## GOAL OF THE EXERCISE
Before writing out the records, remove the pictures; keep everything else exact.

## SUPPLIED RECORDS
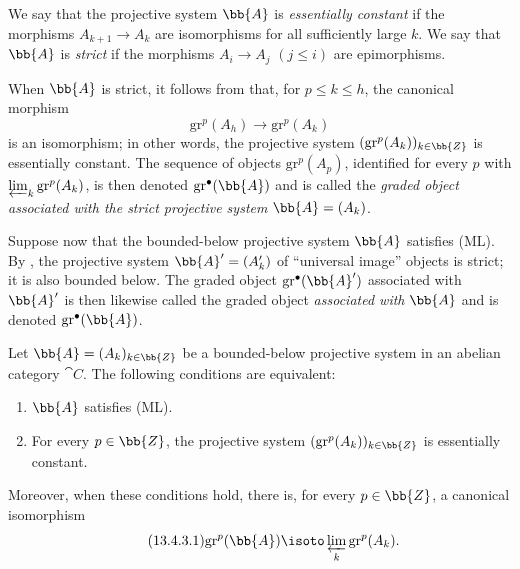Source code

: \begin{env}[13.4.2]
\label{0.13.4.2}
We say that the projective system $\bb{A}$ is
\emph{essentially constant} if the morphisms
$A_{k+1}\longrightarrow A_k$ are isomorphisms for all sufficiently
large $k$.
We say that $\bb{A}$ is \emph{strict} if the morphisms
$A_i\longrightarrow A_j$ $(j\leq i)$ are epimorphisms.

When $\bb{A}$ is strict, it follows from  that, for
$p\leq k\leq h$, the canonical morphism
\[
  \mathrm{gr}^p(A_h)\longrightarrow\mathrm{gr}^p(A_k)
\]
is an isomorphism; in other words, the projective system
$(\mathrm{gr}^p(A_k))_{k\in\bb{Z}}$ is essentially constant.
The sequence of objects $\mathrm{gr}^p(A_p)$, identified for every
$p$ with $\varprojlim_k\mathrm{gr}^p(A_k)$, is then denoted
$\mathrm{gr}^\bullet(\bb{A})$ and is called the
\emph{graded object associated with the strict projective system}
$\bb{A}=(A_k)$.

Suppose now that the bounded-below projective system $\bb{A}$
satisfies (ML).
By , the projective system
$\bb{A}'=(A'_k)$ of ``universal image'' objects is strict; it is also
bounded below.
The graded object $\mathrm{gr}^\bullet(\bb{A}')$ associated with
$\bb{A}'$ is then likewise called the graded object
\emph{associated with} $\bb{A}$ and is denoted
$\mathrm{gr}^\bullet(\bb{A})$.
\end{env}

\begin{proposition}[13.4.3]
\label{0.13.4.3}
Let $\bb{A}=(A_k)_{k\in\bb{Z}}$ be a bounded-below projective system
in an abelian category $\cat{C}$.
The following conditions are equivalent:
\begin{enumerate}
  \item[{\rm a)}] $\bb{A}$ satisfies (ML).
  \item[{\rm b)}] For every $p\in\bb{Z}$, the projective system
  $(\mathrm{gr}^p(A_k))_{k\in\bb{Z}}$ is essentially constant.
\end{enumerate}
Moreover, when these conditions hold, there is, for every
$p\in\bb{Z}$, a canonical isomorphism
\begin{equation}
\label{0.13.4.3.1}
\tag{13.4.3.1}
  \mathrm{gr}^p(\bb{A})
  \isoto
  \varprojlim_k\mathrm{gr}^p(A_k).
\end{equation}
\end{proposition}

## RESPONSE TO THIS EXERCISE
Source code

: \begin{env}[13.4.2]
\label{0.13.4.2}
We say that the projective system $\bb{A}$ is
\emph{essentially constant} if the morphisms
$A_{k+1}\longrightarrow A_k$ are isomorphisms for all sufficiently
large $k$.
We say that $\bb{A}$ is \emph{strict} if the morphisms
$A_i\longrightarrow A_j$ $(j\leq i)$ are epimorphisms.

When $\bb{A}$ is strict, it follows from  that, for
$p\leq k\leq h$, the canonical morphism
\[
  \mathrm{gr}^p(A_h)\longrightarrow\mathrm{gr}^p(A_k)
\]
is an isomorphism; in other words, the projective system
$(\mathrm{gr}^p(A_k))_{k\in\bb{Z}}$ is essentially constant.
The sequence of objects $\mathrm{gr}^p(A_p)$, identified for every
$p$ with $\varprojlim_k\mathrm{gr}^p(A_k)$, is then denoted
$\mathrm{gr}^\bullet(\bb{A})$ and is called the
\emph{graded object associated with the strict projective system}
$\bb{A}=(A_k)$.

Suppose now that the bounded-below projective system $\bb{A}$
satisfies (ML).
By , the projective system
$\bb{A}'=(A'_k)$ of ``universal image'' objects is strict; it is also
bounded below.
The graded object $\mathrm{gr}^\bullet(\bb{A}')$ associated with
$\bb{A}'$ is then likewise called the graded object
\emph{associated with} $\bb{A}$ and is denoted
$\mathrm{gr}^\bullet(\bb{A})$.
\end{env}

\begin{proposition}[13.4.3]
\label{0.13.4.3}
Let $\bb{A}=(A_k)_{k\in\bb{Z}}$ be a bounded-below projective system
in an abelian category $\cat{C}$.
The following conditions are equivalent:
\begin{enumerate}
  \item[{\rm a)}] $\bb{A}$ satisfies (ML).
  \item[{\rm b)}] For every $p\in\bb{Z}$, the projective system
  $(\mathrm{gr}^p(A_k))_{k\in\bb{Z}}$ is essentially constant.
\end{enumerate}
Moreover, when these conditions hold, there is, for every
$p\in\bb{Z}$, a canonical isomorphism
\begin{equation}
\label{0.13.4.3.1}
\tag{13.4.3.1}
  \mathrm{gr}^p(\bb{A})
  \isoto
  \varprojlim_k\mathrm{gr}^p(A_k).
\end{equation}
\end{proposition}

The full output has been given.